I would like to merge the two datasets on trading_date and conflict_episode_id. However, I need to create additional observations in dataset_1 because I have overlapping events within (-30;+30) event windows. For example, records [13563 "Israel" "ESLT IT Equity" 13563 0 "338_19970218"] and [13591 "Israel" "ESLT IT Equity" 13591 0 "375_19970318"]. So I was thinking that first I need to:
1. Identify if I have overlapping events within (-30;30) window for each start_date3 which is non-missing
2. Then count the number of records/obs to be duplicated. And duplicate them.
3. Then replace the missing values for the conflict_episode_id within the (-30;30) window with the conflict_episode_id.
4. Finally, merge the two datasets by trading date and conflict_episode_id.

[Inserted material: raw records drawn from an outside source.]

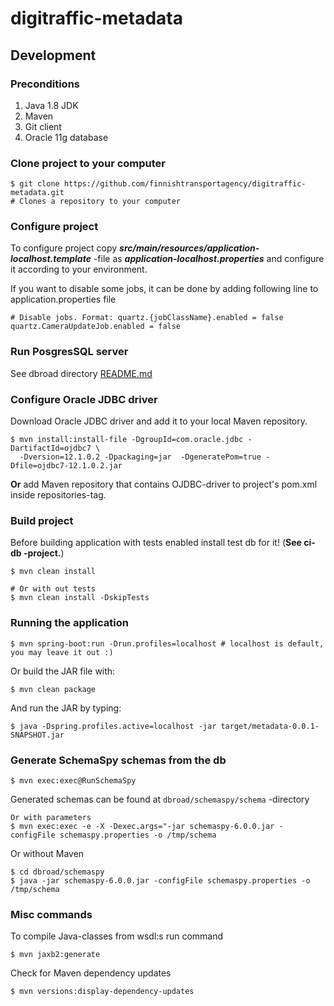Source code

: # digitraffic-metadata

## Development

### Preconditions
1. Java 1.8 JDK
2. Maven
3. Git client
4. Oracle 11g database


### Clone project to your computer

    $ git clone https://github.com/finnishtransportagency/digitraffic-metadata.git
    # Clones a repository to your computer

### Configure project

To configure project copy ***src/main/resources/application-localhost.template*** -file
as ***application-localhost.properties*** and configure it according to your environment.

If you want to disable some jobs, it can be done by adding following line to application.properties file

    # Disable jobs. Format: quartz.{jobClassName}.enabled = false
    quartz.CameraUpdateJob.enabled = false

### Run PosgresSQL server

See dbroad directory [README.md](dbroad/README.md)
### Configure Oracle JDBC driver

Download Oracle JDBC driver and add it to your local Maven repository.

    $ mvn install:install-file -DgroupId=com.oracle.jdbc -DartifactId=ojdbc7 \
      -Dversion=12.1.0.2 -Dpackaging=jar  -DgeneratePom=true -Dfile=ojdbc7-12.1.0.2.jar

**Or** add Maven repository that contains OJDBC-driver to project's pom.xml inside repositories-tag.


### Build project

Before building application with tests enabled install test db for it! (**See ci-db -project.**)

    $ mvn clean install
    
    # Or with out tests
    $ mvn clean install -DskipTests

### Running the application

    $ mvn spring-boot:run -Drun.profiles=localhost # localhost is default, you may leave it out :)

Or build the JAR file with:

    $ mvn clean package

 And run the JAR by typing:

    $ java -Dspring.profiles.active=localhost -jar target/metadata-0.0.1-SNAPSHOT.jar

### Generate SchemaSpy schemas from the db

    $ mvn exec:exec@RunSchemaSpy

Generated schemas can be found at `dbroad/schemaspy/schema` -directory    

    Or with parameters
    $ mvn exec:exec -e -X -Dexec.args="-jar schemaspy-6.0.0.jar -configFile schemaspy.properties -o /tmp/schema

Or without Maven

    $ cd dbroad/schemaspy
    $ java -jar schemaspy-6.0.0.jar -configFile schemaspy.properties -o /tmp/schema

### Misc commands

To compile Java-classes from wsdl:s run command

    $ mvn jaxb2:generate

Check for Maven dependency updates

    $ mvn versions:display-dependency-updates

I would highly appreciate any help with achieving the above mentioned points1-3. I have looked at these threads (https://www.statalist.org/forums/for...rlapping-dates, and https://www.statalist.org/forums/for...-of-dates_loop), but they do no exactly help me achieve what I need with minimal memory usage (if I expand my dataset_1 using the number of events per company, Stata returns an error saying that there is not enough memory, although I set memory to max available). Thank you!